**TASK REQUIREMENTS**
In how many lines of the records below does the word "Fase" appear? Answer with the number alone.

**SOURCE DATA**
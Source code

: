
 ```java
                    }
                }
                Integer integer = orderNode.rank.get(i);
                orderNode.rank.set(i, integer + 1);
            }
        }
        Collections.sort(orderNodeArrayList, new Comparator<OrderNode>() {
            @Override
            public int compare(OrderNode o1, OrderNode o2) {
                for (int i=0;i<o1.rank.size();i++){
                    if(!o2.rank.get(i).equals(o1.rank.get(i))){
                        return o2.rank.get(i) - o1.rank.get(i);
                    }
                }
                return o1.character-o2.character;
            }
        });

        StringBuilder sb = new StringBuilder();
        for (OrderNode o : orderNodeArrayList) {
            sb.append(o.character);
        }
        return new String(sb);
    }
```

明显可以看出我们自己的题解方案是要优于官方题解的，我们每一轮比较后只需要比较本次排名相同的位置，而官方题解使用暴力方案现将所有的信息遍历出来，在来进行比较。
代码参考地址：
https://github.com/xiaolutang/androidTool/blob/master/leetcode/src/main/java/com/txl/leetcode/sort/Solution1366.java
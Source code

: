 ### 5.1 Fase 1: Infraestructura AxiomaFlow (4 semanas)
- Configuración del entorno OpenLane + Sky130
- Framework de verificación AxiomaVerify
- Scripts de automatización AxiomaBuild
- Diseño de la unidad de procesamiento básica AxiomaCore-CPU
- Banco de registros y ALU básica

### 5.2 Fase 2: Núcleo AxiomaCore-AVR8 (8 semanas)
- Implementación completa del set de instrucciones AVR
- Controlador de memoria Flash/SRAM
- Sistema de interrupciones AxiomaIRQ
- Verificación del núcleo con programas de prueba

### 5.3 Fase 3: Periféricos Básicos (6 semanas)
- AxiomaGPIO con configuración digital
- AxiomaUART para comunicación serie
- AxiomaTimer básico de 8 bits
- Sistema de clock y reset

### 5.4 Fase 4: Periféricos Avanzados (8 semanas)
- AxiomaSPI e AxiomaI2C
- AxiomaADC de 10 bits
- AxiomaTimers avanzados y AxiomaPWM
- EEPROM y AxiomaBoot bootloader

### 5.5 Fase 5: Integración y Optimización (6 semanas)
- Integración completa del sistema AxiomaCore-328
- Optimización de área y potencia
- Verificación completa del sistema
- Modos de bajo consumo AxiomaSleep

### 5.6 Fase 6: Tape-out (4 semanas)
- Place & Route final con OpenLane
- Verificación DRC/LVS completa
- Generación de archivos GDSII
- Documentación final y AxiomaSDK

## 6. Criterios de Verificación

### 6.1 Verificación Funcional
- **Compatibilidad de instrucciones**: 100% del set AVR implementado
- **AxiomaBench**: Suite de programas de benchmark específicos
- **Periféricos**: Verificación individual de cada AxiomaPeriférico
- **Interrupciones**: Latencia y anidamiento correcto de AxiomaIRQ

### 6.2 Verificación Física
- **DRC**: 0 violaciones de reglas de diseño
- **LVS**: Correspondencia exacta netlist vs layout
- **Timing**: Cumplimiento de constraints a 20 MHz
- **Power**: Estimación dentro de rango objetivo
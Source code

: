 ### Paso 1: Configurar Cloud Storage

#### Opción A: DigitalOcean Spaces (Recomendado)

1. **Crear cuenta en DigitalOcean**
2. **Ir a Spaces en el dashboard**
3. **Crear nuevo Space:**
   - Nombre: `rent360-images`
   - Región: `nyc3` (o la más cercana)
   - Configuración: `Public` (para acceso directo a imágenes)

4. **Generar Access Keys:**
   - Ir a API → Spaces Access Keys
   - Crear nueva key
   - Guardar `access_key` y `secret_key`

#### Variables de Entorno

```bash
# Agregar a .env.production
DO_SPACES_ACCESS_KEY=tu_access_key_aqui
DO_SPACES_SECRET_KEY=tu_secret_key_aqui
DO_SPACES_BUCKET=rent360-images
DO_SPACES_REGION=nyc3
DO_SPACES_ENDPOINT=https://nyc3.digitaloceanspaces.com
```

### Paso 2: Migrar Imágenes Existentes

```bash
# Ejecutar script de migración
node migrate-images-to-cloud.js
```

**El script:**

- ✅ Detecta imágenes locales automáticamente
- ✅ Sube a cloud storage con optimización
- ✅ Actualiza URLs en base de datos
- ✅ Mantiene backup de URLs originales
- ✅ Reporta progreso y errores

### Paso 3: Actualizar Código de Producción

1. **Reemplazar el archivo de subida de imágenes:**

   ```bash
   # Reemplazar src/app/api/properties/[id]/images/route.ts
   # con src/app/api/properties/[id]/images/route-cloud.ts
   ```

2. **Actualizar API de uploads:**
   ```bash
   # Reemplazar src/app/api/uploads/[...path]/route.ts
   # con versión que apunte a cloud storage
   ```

**RESULT BELOW**
6